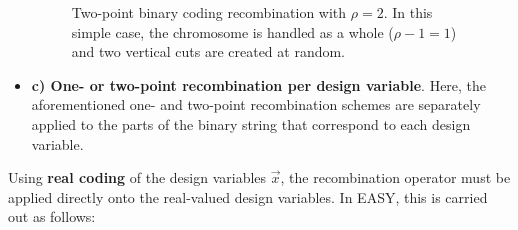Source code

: \begin{itemize}
\begin{figure}[h!]
\begin{minipage}[b]{1.0\linewidth}
 \centering
\end{minipage}
\caption{Two-point binary coding recombination with $\rho=2$. In this simple case, the chromosome is handled as a whole ($\rho-1 = 1$) and two vertical cuts are created at random.} 
\label{2px}
\end{figure}

\FloatBarrier
\item[]{\bf c) One- or two-point recombination per design variable}. Here, the aforementioned one- and two-point recombination schemes are separately applied to the parts  of the binary string that correspond to each design variable.  
\end{itemize}
  
Using {\bf real coding} of the design variables $\vec{x}$, the recombination operator must be applied directly onto the real-valued design variables. In EASY, this is carried out as follows:  

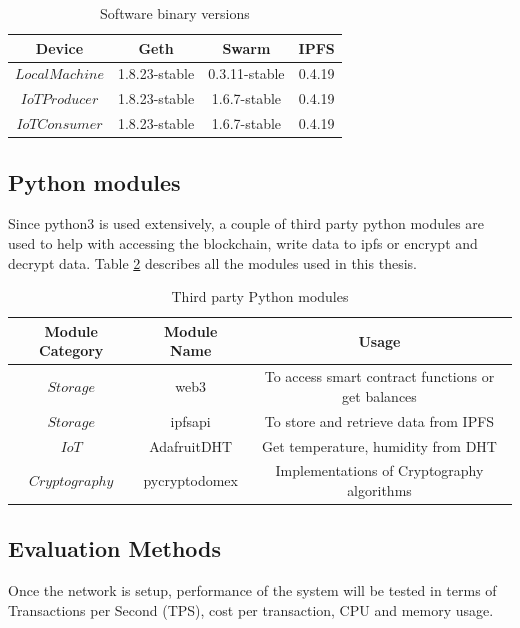 \documentclass[11pt,openright]{report}
\begin{document}
\begin{table}[!htbp]
	\renewcommand{\arraystretch}{1}
	\caption{Software binary versions}
	\label{software_version}
	\centering
	\begin{tabular}{|c|c|c|c|}
		\hline
		\bfseries Device & \bfseries Geth & \bfseries Swarm  & \bfseries IPFS\\
		\hline\hline
		$Local Machine$ & 1.8.23-stable & 0.3.11-stable & 0.4.19 \\ \hline
		$IoT Producer$ & 1.8.23-stable & 1.6.7-stable & 0.4.19 \\ \hline
		$IoT Consumer$ & 1.8.23-stable & 1.6.7-stable & 0.4.19 \\ \hline
	\end{tabular}
\end{table}

\subsection{Python modules}
Since python3 is used extensively, a couple of third party python modules are used to help with accessing the blockchain, write data to ipfs or encrypt and decrypt data. Table \ref{python_modules} describes all the modules used in this thesis.
\begin{table}[!htbp]
	\renewcommand{\arraystretch}{1.3}
	\caption{Third party Python modules}
	\label{python_modules}
	\centering
	\begin{tabular}{|c|c|c|}
		\hline
		\bfseries Module Category & \bfseries Module Name & \bfseries Usage \\
		\hline\hline
		$Storage$ & web3 & To access smart contract functions or get balances \\ \hline
		$Storage$ & ipfsapi & To store and retrieve data from IPFS \\ \hline
		$IoT$ & AdafruitDHT & Get temperature, humidity from DHT \\ \hline
		$Cryptography$ & pycryptodomex & Implementations of Cryptography algorithms \\ \hline
	\end{tabular}
\end{table}



\subsection{Evaluation Methods}
Once the network is setup, performance of the system will be tested in terms of Transactions per Second (TPS), cost per transaction, CPU and memory usage.
\end{document}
-----
Find every line above where the word "with" occurs, and copy that line.

\caption{Two-point binary coding recombination with $\rho=2$. In this simple case, the chromosome is handled as a whole ($\rho-1 = 1$) and two vertical cuts are created at random.} 
Since python3 is used extensively, a couple of third party python modules are used to help with accessing the blockchain, write data to ipfs or encrypt and decrypt data. Table \ref{python_modules} describes all the modules used in this thesis.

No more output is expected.